Suster Ann yang mendengarkan, terhenyak perih mendengarnya.
“Ya, dan kami sudah mencoba untuk menenangkannya dan membuatnya nyaman. Ada alasan kenapa di pergi?”
Bapa Simon sempat menengok ke arah Suster Anne, “Kami yakin, dia ingin menyusul saudara kembarnya, Ben, yang sudah terlebih dahulu diadopsi sebulan yang lalu dan dibawa ke Dublin. Mereka belum pernah berpisah sebelumnya.”
John menarik nafas, “Ya, sebuah alasan yang sangat kuat untuknya dan nekat pergi tengah malam untuk menyusul saudaranya.”
Bapa Simon mengangguk.
“Sebuah keputusan yang berani dan sangat kuat.”
“Tapi tidak sekuat tubuhnya. Dia memiliki masalah dengan paru-parunya sejak lahir. Dia sama sekali tidak kuat udara dingin.”
“Ya, itu sudah menjelaskan semuanya.”
“Tuan, boleh kami melihatnya?”
“Tentu, tapi istri saya sedang bersamanya sekarang, dan dia mengira anak ini adalah putri kami, Adeline. Adeline telah berpulang tiga tahun yang lalu.”
Baik Bapa Simon dan Suster Anne terkatuo mendengarnya.
“Kami turut berduka cita, Tuan, semoga putri Anda beristirahat dengan tenang..”
“Terima kasih, Bapa,” John menarik nafas berat. “Istri saya sedang dalam keadaan tidak sehat. Kepergian Adeline membuatnya sangat terpuru.
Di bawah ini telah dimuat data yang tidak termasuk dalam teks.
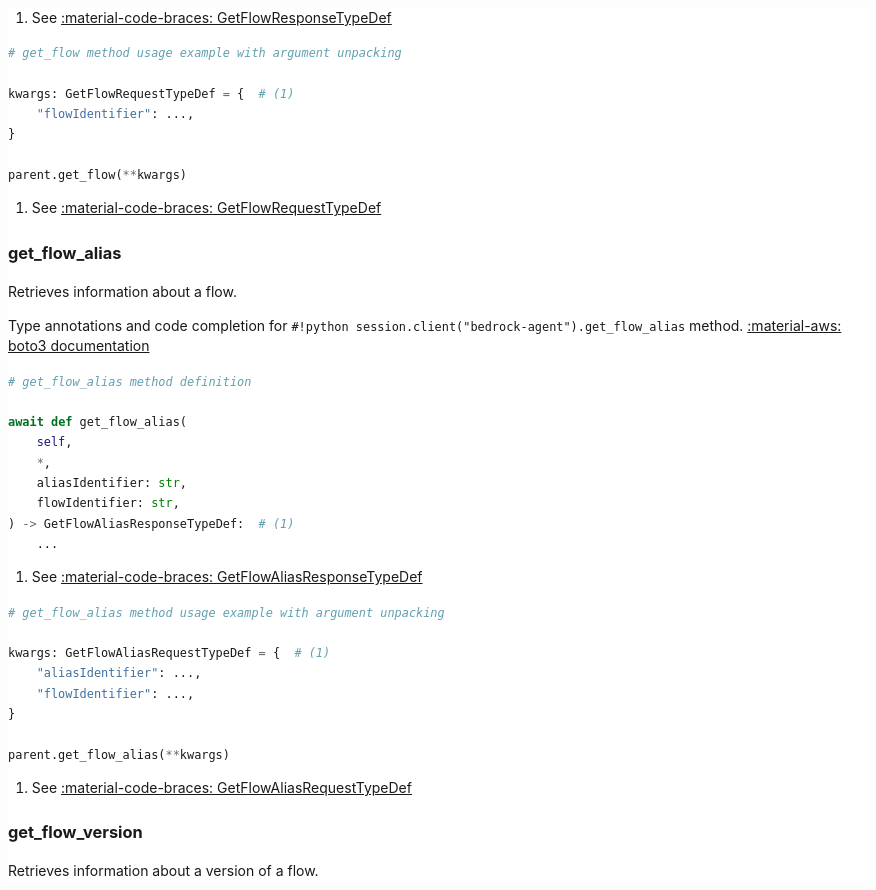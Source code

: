 1. See [:material-code-braces: GetFlowResponseTypeDef](./type_defs.md#getflowresponsetypedef)


```python
# get_flow method usage example with argument unpacking

kwargs: GetFlowRequestTypeDef = {  # (1)
    "flowIdentifier": ...,
}

parent.get_flow(**kwargs)
```

1. See [:material-code-braces: GetFlowRequestTypeDef](./type_defs.md#getflowrequesttypedef)

### get\_flow\_alias

Retrieves information about a flow.

Type annotations and code completion for `#!python session.client("bedrock-agent").get_flow_alias` method.
[:material-aws: boto3 documentation](https://boto3.amazonaws.com/v1/documentation/api/latest/reference/services/bedrock-agent.html#AgentsforBedrock.Client)

```python
# get_flow_alias method definition

await def get_flow_alias(
    self,
    *,
    aliasIdentifier: str,
    flowIdentifier: str,
) -> GetFlowAliasResponseTypeDef:  # (1)
    ...
```

1. See [:material-code-braces: GetFlowAliasResponseTypeDef](./type_defs.md#getflowaliasresponsetypedef)


```python
# get_flow_alias method usage example with argument unpacking

kwargs: GetFlowAliasRequestTypeDef = {  # (1)
    "aliasIdentifier": ...,
    "flowIdentifier": ...,
}

parent.get_flow_alias(**kwargs)
```

1. See [:material-code-braces: GetFlowAliasRequestTypeDef](./type_defs.md#getflowaliasrequesttypedef)

### get\_flow\_version

Retrieves information about a version of a flow.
Jadi saya mohon, jika Bapa tidak keberatan, biarkan istri saya menyangkanya sebagai putri kami, untuk sementara
Bapa Simon sempat terkatup, tapi langsung mengangguk, “Tentu, tentu saja Tuan, kami sangat mengerti itu,” seraya menengok ke arah Suster Anne, dan sang suster pun mengangguk.
“Terima kasih,” John tersenyum dengan lega dan perih. “Mari, Bapa” dengan mengantar mereka ke kamar.
Saat mereka sampai di kamar, Suster Anne tidak dapat menahan tangisnya, hatinya menangis dengan sosok lemah Alec terbaring kesakitan, berjuang untuk bernafas. Lady Mary sedang mencoba menenangkannya, menusap keringatnya, dan dan membasuh dahinya, sementara seorang pelayang membantunya. Dia seperti melihat dirinya saat merawat Alec yang sedang kesakitan. Alec berada di pelukannya, bernafas dengan kesakitan, tanpa ada tanda akan bertahan. Tapi Alec bertahan, dia dapat melaluinya. Alec anak yang sangat kuat. Dan sekarang iapun berharap Alec dapat melaluinya lagi. Dia berdoa dan memohon kepada Tuhan untuk menyelamatkan Alec. Begitu juga dnegan Bapa Simon.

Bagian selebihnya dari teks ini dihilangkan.